How much do you need to save per month for your retirement? I don’t have a direct answer to this question
The percentage may vary depending on your expected retirement age, retirement goal, your total monthly income and how much you have so far saved
- Saving cushions emergencies. These are unexpected events that require immediate action, for instance, medical complication, loss of a job, accidents etc.
If you’re caught penniless, such awful situations may slam you into impulse borrowing and gets you soaked into the heavy debts burden
An easier way to motivate yourself to save is by thinking of unpretty possibilities, for Instance “If you lost your business or job today, for how long can your feet keep on the ground?”
“I didn’t see it coming” is not a solution, saving is the way out
- It gives peace of mind. I’m sure you heard of a saying “If you save money today money will save you tomorrow”

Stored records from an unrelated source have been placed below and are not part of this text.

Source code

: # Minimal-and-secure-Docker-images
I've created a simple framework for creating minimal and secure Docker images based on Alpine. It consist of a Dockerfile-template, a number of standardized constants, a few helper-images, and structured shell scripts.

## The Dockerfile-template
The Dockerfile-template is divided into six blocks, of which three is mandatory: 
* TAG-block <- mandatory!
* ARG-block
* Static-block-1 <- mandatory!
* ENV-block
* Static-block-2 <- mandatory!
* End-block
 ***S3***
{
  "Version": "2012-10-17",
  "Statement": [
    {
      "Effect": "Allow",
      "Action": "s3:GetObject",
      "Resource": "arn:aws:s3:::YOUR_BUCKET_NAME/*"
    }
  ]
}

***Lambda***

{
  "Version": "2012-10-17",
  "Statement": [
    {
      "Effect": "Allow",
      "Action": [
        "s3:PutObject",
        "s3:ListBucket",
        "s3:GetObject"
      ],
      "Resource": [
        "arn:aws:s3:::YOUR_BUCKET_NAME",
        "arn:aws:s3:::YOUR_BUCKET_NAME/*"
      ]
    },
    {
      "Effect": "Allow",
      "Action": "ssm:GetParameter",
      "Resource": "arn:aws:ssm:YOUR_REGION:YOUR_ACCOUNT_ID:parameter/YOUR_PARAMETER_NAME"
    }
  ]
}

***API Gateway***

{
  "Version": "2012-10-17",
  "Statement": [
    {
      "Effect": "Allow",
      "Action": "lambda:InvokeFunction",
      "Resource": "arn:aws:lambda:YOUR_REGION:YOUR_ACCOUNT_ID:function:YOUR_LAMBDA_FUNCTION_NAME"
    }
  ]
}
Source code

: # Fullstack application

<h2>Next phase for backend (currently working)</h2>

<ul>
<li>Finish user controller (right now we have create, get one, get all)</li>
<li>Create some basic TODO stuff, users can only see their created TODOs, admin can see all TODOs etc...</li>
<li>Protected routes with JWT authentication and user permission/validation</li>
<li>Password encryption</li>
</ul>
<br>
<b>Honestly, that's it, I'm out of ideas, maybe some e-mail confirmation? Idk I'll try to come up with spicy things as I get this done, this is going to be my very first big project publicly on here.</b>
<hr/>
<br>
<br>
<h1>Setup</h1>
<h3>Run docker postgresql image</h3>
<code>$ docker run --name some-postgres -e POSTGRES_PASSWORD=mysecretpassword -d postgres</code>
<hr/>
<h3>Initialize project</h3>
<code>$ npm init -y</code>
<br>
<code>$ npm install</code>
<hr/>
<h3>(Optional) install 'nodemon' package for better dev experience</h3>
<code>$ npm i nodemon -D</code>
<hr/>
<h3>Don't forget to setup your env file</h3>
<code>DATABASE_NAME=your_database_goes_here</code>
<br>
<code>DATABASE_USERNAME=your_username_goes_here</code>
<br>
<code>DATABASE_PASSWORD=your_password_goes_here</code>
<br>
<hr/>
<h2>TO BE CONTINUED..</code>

Nothing feels good like knowing you have some money that can help you deal with the “curve balls” thrown at you
Without money you may not find the courage to walk away from exploitation or drama because you’re low on resources to make a new start
But with your safety net, it’s easier to tap into your funds anytime and compose yourself.
How can you ease saving?
- Have a budget. I guess you ever heard of a phrase “don’t spend more than you earn” the essence of this is to spur you to have surplus funds to save
However, many times if you don’t have a budget you may unconsciously spend above your earnings
Therefore, a budget helps you apportion your expenditure against income
This does not only enable you gain control over your money, it also makes saving conventional
- Be in control of your Bank Account. With modern banking services you can access your money electronically 24/7 by ATM cards, online bank apps or mobile money, this makes it ideal to withdraw & spend
It’s not being primitive deciding to deactivate your mobile bank app if it’s really tempting, it’s actually very fine to keep the ATM card at home
Avoiding regular access to your saving does not only relieve you of the frequent bank charges and impulse purchasing, it also cushions you from eating into your savings
In addition, use your idle deposits to make extra money, you can fix your money and the bank utilizes it to lend others and pay you interest
Still, when your monthly salary hits the account, try to hold it for at least 15days to allow the dust settle, after 15days a lot of unnecessary desires would have blown-off then you can deal with the real needs.
- Reduce quantities. 30% of your money leaks through the unnoticed day-to-day tendencies like addiction to alcohol, preparing too much food, paying subscription on more than one decoder.
Look, if a journey is distant, won’t public transport help you reduce fuel load & servicing costs for a private car?
If you get your meals from the same nearby restaurant every day, won’t bargaining for monthly discount rates help you reduce the huge daily rates?
For “Safari workers” if one room can accommodate you with your holdings, won’t it save you heavy costs for a full apartment?
“Perfect spending choices reduce cash wastage,” this makes room for saving.
- Make strategic use of employment benefits. You’ve heard of a tag-line “Money from salary will never be enough”
Whether this is true or not, what matters most is how one takes advantage of the situation
Learn to utilize your incidental employment benefits, for instance, Medical insurance, bonuses, commissions, housing, meal and transport allowances to counteract your regular expenses
Then, use your net pay wisely to save and invest
- Opt for automated saving. You must have heard your business coach saying “Pay yourself first” it literally means before you spend on anything else put some money aside for your future well being
This works out well with the automated saving scheme. How is it done?
Instruct your bank to deduct a given amount of money from your account every specified period and wire it on your savings account, Sacco, Insurance, etc.
This does not only tame the temptation for unplanned expenditure, It also makes saving become a routine.